Container technologies (Docker, Singularity) can freeze a software environment, but containers themselves have version dependencies and may not run on future hardware or operating systems. Virtual machines provide deeper isolation but are too heavyweight for routine research use and cannot capture GPU-specific behaviors. Journal mandates requiring code and data availability have shown limited effectiveness — Stodden et al. found that only 14% of papers in journals with mandatory data-sharing policies actually provided usable data and code after the policy was adopted. Workflow management systems (Snakemake, Nextflow, CWL) capture the computational graph but not the full environment. Package managers with lockfiles (pip freeze, conda lock) capture exact versions but cannot guarantee those versions will remain installable as upstream repositories change or servers go offline.
A research-specific reproducibility infrastructure that combines three elements currently handled separately: (1) deterministic build systems that produce bit-identical computational environments from declarative specifications (drawing on Nix/Guix approaches but simplified for researchers); (2) content-addressed artifact storage that permanently archives not just code and data but the exact binary dependencies used to produce published results; (3) automated reproducibility testing that periodically re-executes published analyses and flags when results diverge. The individual technologies exist but have not been integrated into a system accessible to non-expert researchers.

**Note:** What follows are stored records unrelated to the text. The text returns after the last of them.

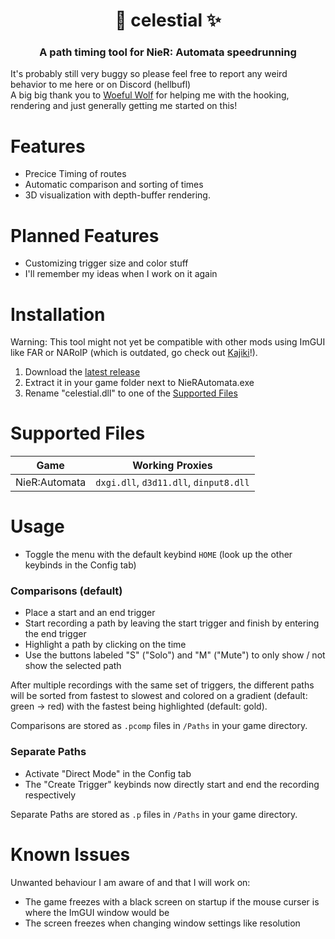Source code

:<h1 align="center">🌌 celestial ✨</h1>
<h3 align="center">A path timing tool for NieR: Automata speedrunning</h3>

It's probably still very buggy so please feel free to report any weird behavior to me here or on Discord (hellbufl) \
A big big thank you to [Woeful Wolf](https://github.com/WoefulWolf/) for helping me with the hooking, rendering and just generally getting me started on this!

# Features
- Precice Timing of routes
- Automatic comparison and sorting of times
- 3D visualization with depth-buffer rendering.

# Planned Features
- Customizing trigger size and color stuff
- I'll remember my ideas when I work on it again

# Installation
Warning: This tool might not yet be compatible with other mods using ImGUI like FAR or NARoIP (which is outdated, go check out [Kajiki](https://github.com/WoefulWolf/kajiki-mod)!).
1. Download the [latest release](https://github.com/Hellbufl/celestial/releases)
2. Extract it in your game folder next to NieRAutomata.exe
3. Rename "celestial.dll" to one of the [Supported Files](#supported-files)

# Supported Files
| Game          | Working Proxies                           |
| ---           | ---                                       |
| NieR:Automata | `dxgi.dll`, `d3d11.dll`, `dinput8.dll`    |

# Usage
- Toggle the menu with the default keybind `HOME` (look up the other keybinds in the Config tab)

### Comparisons (default)
- Place a start and an end trigger
- Start recording a path by leaving the start trigger and finish by entering the end trigger
- Highlight a path by clicking on the time
- Use the buttons labeled "S" ("Solo") and "M" ("Mute") to only show / not show the selected path


After multiple recordings with the same set of triggers, the different paths will be sorted from fastest to slowest and colored on a gradient (default: green -> red) with the fastest being highlighted (default: gold).

Comparisons are stored as `.pcomp` files in `/Paths` in your game directory.

### Separate Paths
- Activate "Direct Mode" in the Config tab
- The "Create Trigger" keybinds now directly start and end the recording respectively

Separate Paths are stored as `.p` files in `/Paths` in your game directory.

# Known Issues
Unwanted behaviour I am aware of and that I will work on:
- The game freezes with a black screen on startup if the mouse curser is where the ImGUI window would be
- The screen freezes when changing window settings like resolution
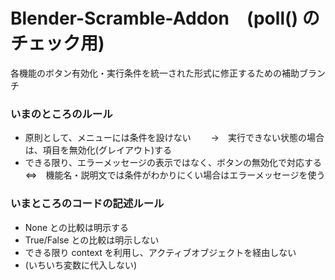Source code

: 
# Blender-Scramble-Addon　(poll() のチェック用)

各機能のボタン有効化・実行条件を統一された形式に修正するための補助ブランチ
　
　

### いまのところのルール
* 原則として、メニューには条件を設けない　
　→　実行できない状態の場合は、項目を無効化(グレイアウト)する
* できる限り、エラーメッセージの表示ではなく、ボタンの無効化で対応する　
　⇔　機能名・説明文では条件がわかりにくい場合はエラーメッセージを使う


### いまところのコードの記述ルール
* None との比較は明示する
* True/False との比較は明示しない　
* できる限り context を利用し、アクティブオブジェクトを経由しない
* (いちいち変数に代入しない)
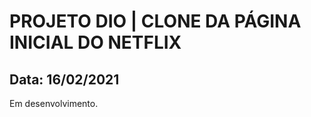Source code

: <h1> PROJETO DIO | CLONE DA PÁGINA INICIAL DO NETFLIX </h1>

<h2> Data: 16/02/2021 </h1>

Em desenvolvimento.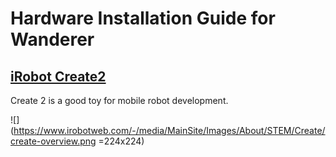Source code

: # Hardware Installation Guide for Wanderer

## [iRobot Create2](https://www.irobot.com/About-iRobot/STEM/Create-2.aspx)
Create 2 is a good toy for mobile robot development. 

![](https://www.irobotweb.com/-/media/MainSite/Images/About/STEM/Create/create-overview.png =224x224)
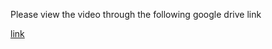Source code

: Please view the video through the following google drive link

[link](https://drive.google.com/file/d/1ynupbcvwg8ortkMpHhp4mLEV_6ZMA4kh/view?usp=sharing)
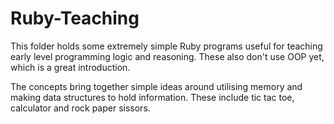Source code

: # Ruby-Teaching

This folder holds some extremely simple Ruby programs useful for teaching early level programming logic and reasoning. These also don't use OOP yet, which is a great introduction.

The concepts bring together simple ideas around utilising memory and making data structures to hold information. These include tic tac toe, calculator and rock paper sissors. 

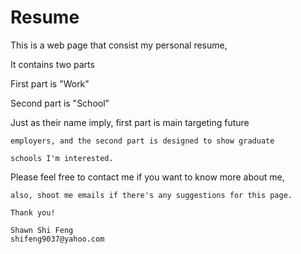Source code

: Resume
======

This is a web page that consist my personal resume,

It contains two parts

First part is "Work"

Second part is "School"

Just as their name imply, first part is main targeting future

    employers, and the second part is designed to show graduate

    schools I'm interested.

Please feel free to contact me if you want to know more about me,

    also, shoot me emails if there's any suggestions for this page.

    Thank you!

    Shawn Shi Feng
    shifeng9037@yahoo.com
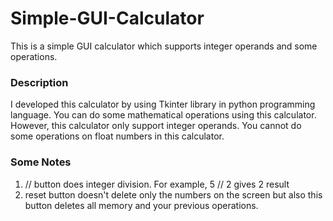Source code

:# Simple-GUI-Calculator
  This is a simple  GUI calculator which supports integer operands and some operations.
### Description
  I developed this calculator by using Tkinter library in python programming language. You can do some mathematical operations using this calculator. However, this calculator only  support integer operands. You cannot do some operations on float numbers in this calculator. </br>
### Some Notes
1. // button does integer division. For example, 5 // 2  gives 2 result 
2. reset button doesn't delete only the numbers on the screen but also this button deletes all memory and your previous operations. 
  
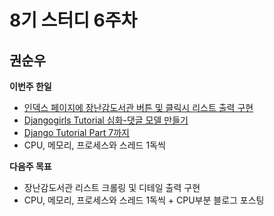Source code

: # 8기 스터디 6주차

## 권순우
**이번주 한일**
- [인덱스 페이지에 장난감도서관 버튼 및 클릭시 리스트 출력 구현](https://github.com/KwonSoonWoo/Letsplayagain/commits/master)
- [Djangogirls Tutorial 심화-댓글 모델 만들기](http://kwonsoonwoo.pythonanywhere.com/)
- [Django Tutorial Part 7까지](https://github.com/KwonSoonWoo/django-tutorial)
- CPU, 메모리, 프로세스와 스레드 1독씩

**다음주 목표**
- 장난감도서관 리스트 크롤링 및 디테일 출력 구현
- CPU, 메모리, 프로세스와 스레드 1독씩 + CPU부분 블로그 포스팅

A team could take 20–30 recently published computational papers from a specific field (e.g., NeurIPS 2023 papers with code releases) and systematically attempt to reproduce their main results using only the provided code and instructions, documenting failure modes and time-to-failure. Alternatively, a software engineering team could prototype a "reproducibility time machine" that uses content-addressed storage to reconstruct the exact dependency tree used to produce a specific published result. Relevant disciplines: software engineering, the target computational domain, systems engineering.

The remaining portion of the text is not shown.